Source : ministère de la transition écologique
Dans les faits, le Gouvernement a renoncé à présenter un projet de loi de programmation de l'énergie et du climat et a annoncé qu'il se contenterait de la voie réglementaire, via les décrets adoptant la programmation pluriannuelle de l'énergie et la stratégie nationale bas-carbone, pour fixer objectifs et trajectoires de la politique énergétique.
Dans ce cadre, il a soumis à consultation publique, le 22 novembre 2023, un document présentant les grandes orientations envisagées pour la prochaine PPE et devrait produire prochainement, pour consultation publique, un document exposant les grandes orientations envisagées à l'horizon 2030 pour la prochaine SNBC.
Ce faisant, non seulement l'exécutif ne respecte pas la loi de 2019, mais plus profondément, comme cela a déjà été exposé, une telle méthode n'est absolument pas adaptée au temps long de la politique énergétique. Celle-ci exige une concertation large, incluant des experts et acteurs du secteur énergétique, et la consultation de la Représentation nationale afin que toutes les hypothèses puissent être présentées et évaluées, puis que les choix deviennent effectivement ceux de la nation et bénéficient d'une légitimité incontestable leur conférant la stabilité indispensable.
La commission d'enquête estime indispensable que la politique énergétique de la France soit portée par un texte pluriannuel de valeur législative. Elle recommande d'examiner l'hypothèse de programmations pluridécennales glissantes, qui pourraient ensuite être précisées par tranches quinquennales.

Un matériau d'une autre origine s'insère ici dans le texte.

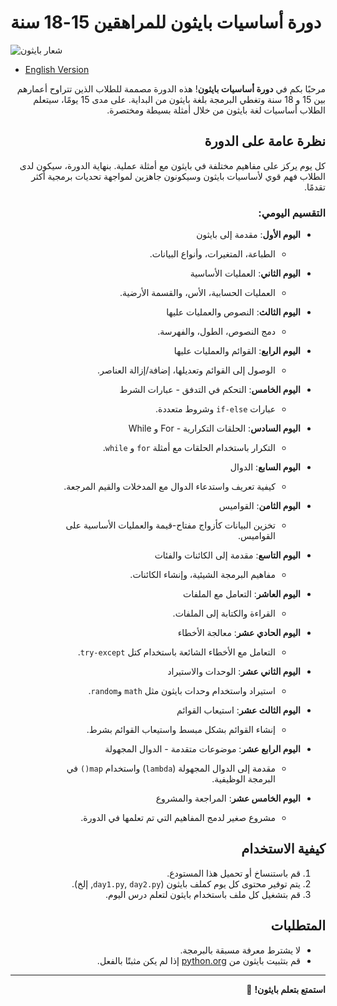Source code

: # دورة أساسيات بايثون للمراهقين 15-18 سنة

![شعار بايثون](https://www.python.org/static/community_logos/python-logo-master-v3-TM.png)

- [English Version](README_en.md)

<div dir="rtl">

مرحبًا بكم في **دورة أساسيات بايثون**! هذه الدورة مصممة للطلاب الذين تتراوح أعمارهم بين 15 و 18 سنة وتغطي البرمجة بلغة بايثون من البداية. على مدى 15 يومًا، سيتعلم الطلاب أساسيات لغة بايثون من خلال أمثلة بسيطة ومختصرة.

## نظرة عامة على الدورة

كل يوم يركز على مفاهيم مختلفة في بايثون مع أمثلة عملية. بنهاية الدورة، سيكون لدى الطلاب فهم قوي لأساسيات بايثون وسيكونون جاهزين لمواجهة تحديات برمجية أكثر تقدمًا.

### التقسيم اليومي:

- **اليوم الأول**: مقدمة إلى بايثون
  - الطباعة، المتغيرات، وأنواع البيانات.
  
- **اليوم الثاني**: العمليات الأساسية
  - العمليات الحسابية، الأس، والقسمة الأرضية.
  
- **اليوم الثالث**: النصوص والعمليات عليها
  - دمج النصوص، الطول، والفهرسة.
  
- **اليوم الرابع**: القوائم والعمليات عليها
  - الوصول إلى القوائم وتعديلها، إضافة/إزالة العناصر.
  
- **اليوم الخامس**: التحكم في التدفق - عبارات الشرط
  - عبارات `if-else` وشروط متعددة.
  
- **اليوم السادس**: الحلقات التكرارية - For و While
  - التكرار باستخدام الحلقات مع أمثلة `for` و `while`.
  
- **اليوم السابع**: الدوال
  - كيفية تعريف واستدعاء الدوال مع المدخلات والقيم المرجعة.
  
- **اليوم الثامن**: القواميس
  - تخزين البيانات كأزواج مفتاح-قيمة والعمليات الأساسية على القواميس.
  
- **اليوم التاسع**: مقدمة إلى الكائنات والفئات
  - مفاهيم البرمجة الشيئية، وإنشاء الكائنات.
  
- **اليوم العاشر**: التعامل مع الملفات
  - القراءة والكتابة إلى الملفات.
  
- **اليوم الحادي عشر**: معالجة الأخطاء
  - التعامل مع الأخطاء الشائعة باستخدام كتل `try-except`.
  
- **اليوم الثاني عشر**: الوحدات والاستيراد
  - استيراد واستخدام وحدات بايثون مثل `math` و`random`.
  
- **اليوم الثالث عشر**: استيعاب القوائم
  - إنشاء القوائم بشكل مبسط واستيعاب القوائم بشرط.
  
- **اليوم الرابع عشر**: موضوعات متقدمة - الدوال المجهولة
  - مقدمة إلى الدوال المجهولة (`lambda`) واستخدام `map()` في البرمجة الوظيفية.
  
- **اليوم الخامس عشر**: المراجعة والمشروع
  - مشروع صغير لدمج المفاهيم التي تم تعلمها في الدورة.

## كيفية الاستخدام

1. قم باستنساخ أو تحميل هذا المستودع.
2. يتم توفير محتوى كل يوم كملف بايثون (`day1.py`, `day2.py`, إلخ).
3. قم بتشغيل كل ملف باستخدام بايثون لتعلم درس اليوم.

## المتطلبات

- لا يشترط معرفة مسبقة بالبرمجة.
- قم بتثبيت بايثون من [python.org](https://www.python.org/) إذا لم يكن مثبتًا بالفعل.

---

**استمتع بتعلم بايثون!** 🎉

</div>

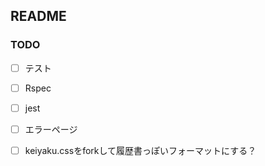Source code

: ## README

### TODO
- [ ] テスト
 - [ ] Rspec
 - [ ] jest
- [ ] エラーページ
- [ ] keiyaku.cssをforkして履歴書っぽいフォーマットにする？

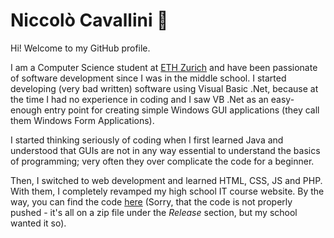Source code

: # Niccolò Cavallini 👋

Hi! Welcome to my GitHub profile. 

I am a Computer Science student at [ETH Zurich](https://inf.ethz.ch) and have been passionate of software development since I was in the middle school.
I started developing (very bad written) software using Visual Basic .Net, because at the time I had no experience in coding and I saw VB .Net as an easy-enough entry point for creating simple Windows GUI applications (they call them Windows Form Applications).

I started thinking seriously of coding when I first learned Java and understood that GUIs are not in any way essential to understand the basics of programming; very often they over complicate the code for a beginner.

Then, I switched to web development and learned HTML, CSS, JS and PHP. With them, I completely revamped my high school IT course website. By the way, you can find the code [here](https://github.com/ncavallini/ocinfo_libe) (Sorry, that the code is not properly pushed - it's all on a zip file under the _Release_ section, but my school wanted it so).
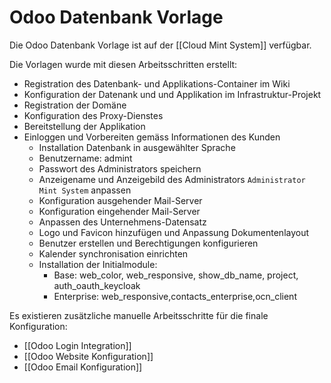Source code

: # Odoo Datenbank Vorlage
Die Odoo Datenbank Vorlage ist auf der [[Cloud Mint System]] verfügbar.

Die Vorlagen wurde mit diesen Arbeitsschritten erstellt:

* Registration des Datenbank- und Applikations-Container im Wiki
* Konfiguration der Datenank und und Applikation im Infrastruktur-Projekt
* Registration der Domäne
* Konfiguration des Proxy-Dienstes
* Bereitstellung der Applikation
* Einloggen und Vorbereiten gemäss Informationen des Kunden
	* Installation Datenbank in ausgewählter Sprache
	* Benutzername: admint
	* Passwort des Administrators speichern
	* Anzeigename und Anzeigebild des Administrators `Administrator Mint System` anpassen
	* Konfiguration ausgehender Mail-Server
	* Konfiguration eingehender Mail-Server
	* Anpassen des Unternehmens-Datensatz
	* Logo und Favicon hinzufügen und Anpassung Dokumentenlayout
	* Benutzer erstellen und Berechtigungen konfigurieren
	* Kalender synchronisation einrichten
	* Installation der Initialmodule:
		* Base: web_color, web_responsive, show_db_name, project, auth_oauth_keycloak
		* Enterprise: web_responsive,contacts_enterprise,ocn_client

Es existieren zusätzliche manuelle Arbeitsschritte für die finale Konfiguration:

* [[Odoo Login Integration]]
* [[Odoo Website Konfiguration]]
* [[Odoo Email Konfiguration]]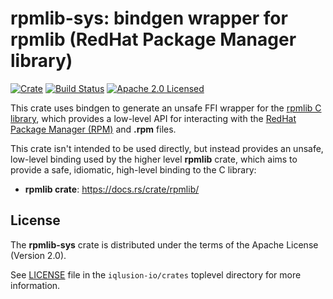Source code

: # rpmlib-sys: bindgen wrapper for rpmlib (RedHat Package Manager library)

[![Crate][crate-image]][crate-link] [![Build Status][build-image]][build-link] [![Apache 2.0 Licensed][license-image]][license-link]

[crate-image]: https://img.shields.io/crates/v/rpmlib-sys.svg
[crate-link]: https://crates.io/crates/rpmlib-sys
[build-image]: https://circleci.com/gh/iqlusion-io/crates.svg?style=shield
[build-link]: https://circleci.com/gh/iqlusion-io/crates
[license-image]: https://img.shields.io/badge/license-Apache2.0-blue.svg
[license-link]: https://github.com/iqlusion-io/crates/blob/master/LICENSE

This crate uses bindgen to generate an unsafe FFI wrapper for the
[rpmlib C library], which provides a low-level API for interacting with the
[RedHat Package Manager (RPM)] and **.rpm** files.

This crate isn't intended to be used directly, but instead provides an unsafe,
low-level binding used by the higher level **rpmlib** crate, which aims to
provide a safe, idiomatic, high-level binding to the C library:

* **rpmlib crate**: https://docs.rs/crate/rpmlib/

[rpmlib C library]: https://docs.fedoraproject.org/en-US/Fedora_Draft_Documentation/0.1/html/RPM_Guide/ch-programming-c.html
[RedHat Package Manager (RPM)]: http://rpm.org/

## License

The **rpmlib-sys** crate is distributed under the terms of the Apache License
(Version 2.0).

See [LICENSE] file in the `iqlusion-io/crates` toplevel directory for more
information.

[LICENSE]: https://github.com/iqlusion-io/crates/blob/master/LICENSE
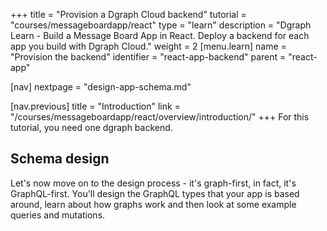 +++
title = "Provision a Dgraph Cloud backend"
tutorial = "courses/messageboardapp/react"
type = "learn"
description = "Dgraph Learn - Build a Message Board App in React. Deploy a backend for each app you build with Dgraph Cloud."
weight = 2
[menu.learn]
  name = "Provision the backend"
  identifier = "react-app-backend"
  parent = "react-app"

[nav]
nextpage =  "design-app-schema.md"

[nav.previous]
title = "Introduction"
link = "/courses/messageboardapp/react/overview/introduction/"
+++
For this tutorial, you need one dgraph backend.



## Schema design

Let's now move on to the design process - it's graph-first, in fact, it's
GraphQL-first. You'll design the GraphQL types that your app is based around,
learn about how graphs work and then look at some example queries and mutations.
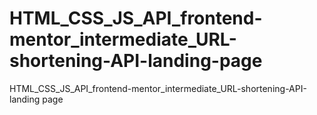 # HTML_CSS_JS_API_frontend-mentor_intermediate_URL-shortening-API-landing-page
HTML_CSS_JS_API_frontend-mentor_intermediate_URL-shortening-API-landing page
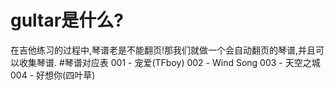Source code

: # gultar是什么?
在吉他练习的过程中,琴谱老是不能翻页!那我们就做一个会自动翻页的琴谱,并且可以收集琴谱.
#琴谱对应表
001 - 宠爱(TFboy)
002 - Wind Song
003 - 天空之城
004 - 好想你(四叶草)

2. Des objectifs obsolètes au regard des enjeux de la transition énergétique et climatique
La SNBC, adopté en 2020, n'est d'ores et déjà plus compatible avec les objectifs fixés par l'Union européenne pour 2030. Il en va de même de la programmation pluriannuelle de l'énergie 2019-2028, en raison notamment de l'obsolescence d'un certain nombre d'objectifs climatiques qui nécessitent de renforcer les ambitions nationales, en particulier dans le secteur de la production énergétique décarbonée et de l'électrification, mais aussi du fait des inflexions que l'exécutif lui-même a voulu donner à la politique énergétique.
La SNBC devra ainsi s'inscrire dans le cadre de la neutralité carbone à l'horizon 2050 en définissant une trajectoire de réduction des émissions de gaz à effet de serre compatible avec cet objectif. La mise en oeuvre du règlement européen relatif à la réduction des émissions de gaz à effet61(*) requiert des mesures d'adaptation visant à retranscrire, dans cette stratégie, l'objectif de réduction des gaz à effet de serre pour 2030 dans les secteurs des transports, du bâtiment, de l'agriculture, des déchets et des industries hors marché carbone européen. Le Gouvernement prévoit de procéder à cette adaptation par voie réglementaire en 2025. Elle devra prendre notamment en compte l'objectif réhaussé de réduction de 50 % des émissions brutes de gaz à effet de serre en 2030 par rapport au niveau de 1990.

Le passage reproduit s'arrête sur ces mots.